Plain-text document sources:
******

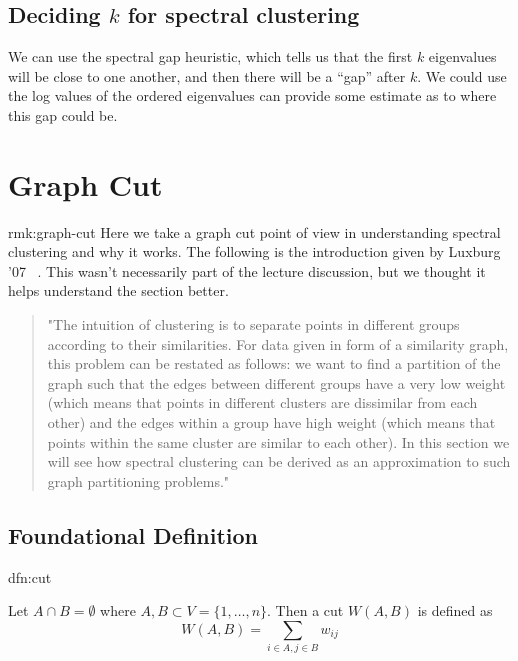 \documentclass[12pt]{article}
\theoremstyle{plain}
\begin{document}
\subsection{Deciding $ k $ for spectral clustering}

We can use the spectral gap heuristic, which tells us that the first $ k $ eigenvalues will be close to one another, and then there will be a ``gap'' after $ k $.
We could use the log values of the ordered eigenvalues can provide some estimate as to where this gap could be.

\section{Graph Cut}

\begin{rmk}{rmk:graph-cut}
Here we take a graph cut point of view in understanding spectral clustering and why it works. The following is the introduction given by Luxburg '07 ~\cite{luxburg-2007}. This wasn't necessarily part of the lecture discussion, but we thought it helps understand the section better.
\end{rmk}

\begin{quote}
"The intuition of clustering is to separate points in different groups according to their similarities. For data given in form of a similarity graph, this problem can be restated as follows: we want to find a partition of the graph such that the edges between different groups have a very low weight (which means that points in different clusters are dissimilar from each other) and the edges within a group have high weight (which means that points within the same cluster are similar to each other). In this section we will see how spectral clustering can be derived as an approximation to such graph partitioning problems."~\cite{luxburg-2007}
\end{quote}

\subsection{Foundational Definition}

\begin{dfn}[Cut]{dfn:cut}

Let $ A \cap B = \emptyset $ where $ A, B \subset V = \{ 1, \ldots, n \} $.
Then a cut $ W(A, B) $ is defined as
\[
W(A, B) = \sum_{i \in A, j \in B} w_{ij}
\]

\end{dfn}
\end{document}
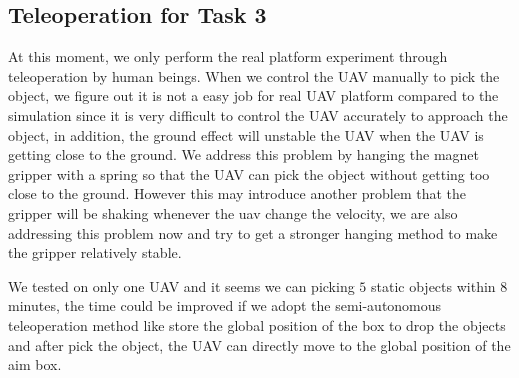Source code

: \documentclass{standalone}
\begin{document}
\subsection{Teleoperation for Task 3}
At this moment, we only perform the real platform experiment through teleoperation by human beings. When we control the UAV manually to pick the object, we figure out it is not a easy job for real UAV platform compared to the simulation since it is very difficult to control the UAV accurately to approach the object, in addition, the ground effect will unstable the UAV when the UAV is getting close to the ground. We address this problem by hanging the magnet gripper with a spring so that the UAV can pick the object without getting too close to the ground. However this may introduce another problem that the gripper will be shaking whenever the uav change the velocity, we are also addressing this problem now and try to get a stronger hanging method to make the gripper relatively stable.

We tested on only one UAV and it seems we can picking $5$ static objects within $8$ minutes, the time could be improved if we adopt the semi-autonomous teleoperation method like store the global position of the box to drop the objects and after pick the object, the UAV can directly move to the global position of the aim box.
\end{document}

******

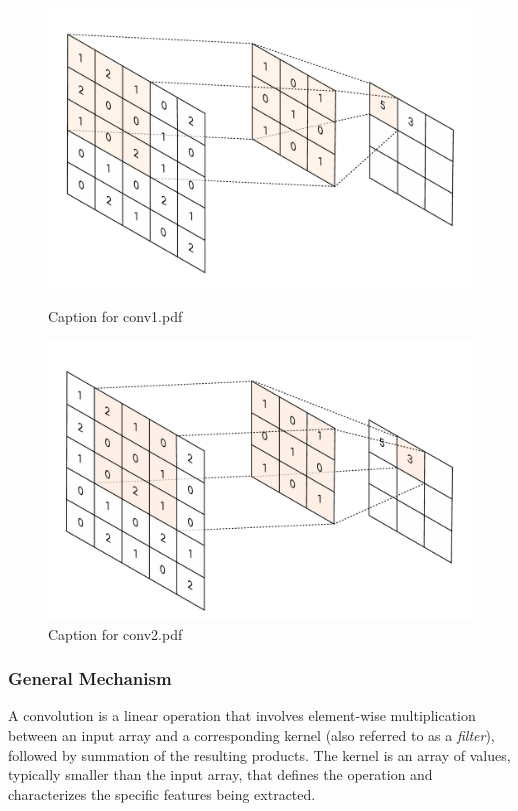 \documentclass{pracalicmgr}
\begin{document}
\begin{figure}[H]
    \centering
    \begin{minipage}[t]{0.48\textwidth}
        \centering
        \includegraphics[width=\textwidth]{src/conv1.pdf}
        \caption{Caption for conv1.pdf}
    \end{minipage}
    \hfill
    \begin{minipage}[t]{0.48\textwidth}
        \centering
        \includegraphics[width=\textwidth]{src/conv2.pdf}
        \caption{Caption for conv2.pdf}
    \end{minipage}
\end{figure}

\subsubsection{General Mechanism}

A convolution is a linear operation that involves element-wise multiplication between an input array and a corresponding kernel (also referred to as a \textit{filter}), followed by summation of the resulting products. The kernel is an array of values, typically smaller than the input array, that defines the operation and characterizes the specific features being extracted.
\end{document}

******

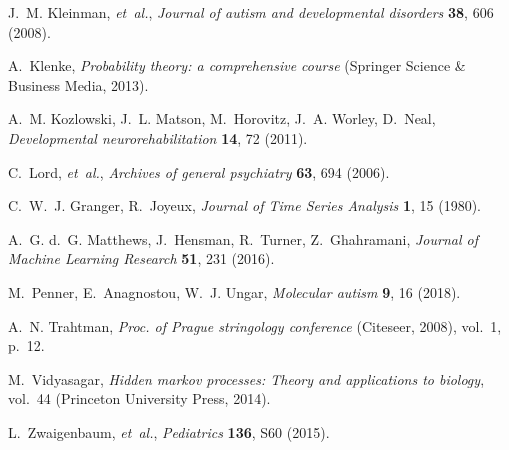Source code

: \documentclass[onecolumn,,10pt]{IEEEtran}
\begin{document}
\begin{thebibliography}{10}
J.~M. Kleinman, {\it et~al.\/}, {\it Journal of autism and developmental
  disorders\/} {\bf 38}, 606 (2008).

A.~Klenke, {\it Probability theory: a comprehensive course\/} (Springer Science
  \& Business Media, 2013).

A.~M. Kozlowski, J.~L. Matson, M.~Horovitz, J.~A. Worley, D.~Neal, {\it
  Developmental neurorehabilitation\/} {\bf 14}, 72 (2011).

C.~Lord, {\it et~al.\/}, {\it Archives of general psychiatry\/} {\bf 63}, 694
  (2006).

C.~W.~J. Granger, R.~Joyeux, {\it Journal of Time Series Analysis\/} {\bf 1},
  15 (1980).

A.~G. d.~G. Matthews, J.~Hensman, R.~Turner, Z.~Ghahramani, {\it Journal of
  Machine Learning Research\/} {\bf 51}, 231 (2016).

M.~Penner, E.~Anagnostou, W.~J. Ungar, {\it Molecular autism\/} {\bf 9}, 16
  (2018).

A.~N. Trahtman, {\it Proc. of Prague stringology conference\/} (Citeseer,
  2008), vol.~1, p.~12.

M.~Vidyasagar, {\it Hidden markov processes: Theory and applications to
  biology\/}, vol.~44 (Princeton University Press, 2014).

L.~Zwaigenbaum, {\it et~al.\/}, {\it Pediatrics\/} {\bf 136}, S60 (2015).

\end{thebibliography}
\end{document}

******

Task brief: Search the entries for the word "only" and show every line that has it.

Solution:
At this moment, we only perform the real platform experiment through teleoperation by human beings. When we control the UAV manually to pick the object, we figure out it is not a easy job for real UAV platform compared to the simulation since it is very difficult to control the UAV accurately to approach the object, in addition, the ground effect will unstable the UAV when the UAV is getting close to the ground. We address this problem by hanging the magnet gripper with a spring so that the UAV can pick the object without getting too close to the ground. However this may introduce another problem that the gripper will be shaking whenever the uav change the velocity, we are also addressing this problem now and try to get a stronger hanging method to make the gripper relatively stable.
We tested on only one UAV and it seems we can picking $5$ static objects within $8$ minutes, the time could be improved if we adopt the semi-autonomous teleoperation method like store the global position of the box to drop the objects and after pick the object, the UAV can directly move to the global position of the aim box.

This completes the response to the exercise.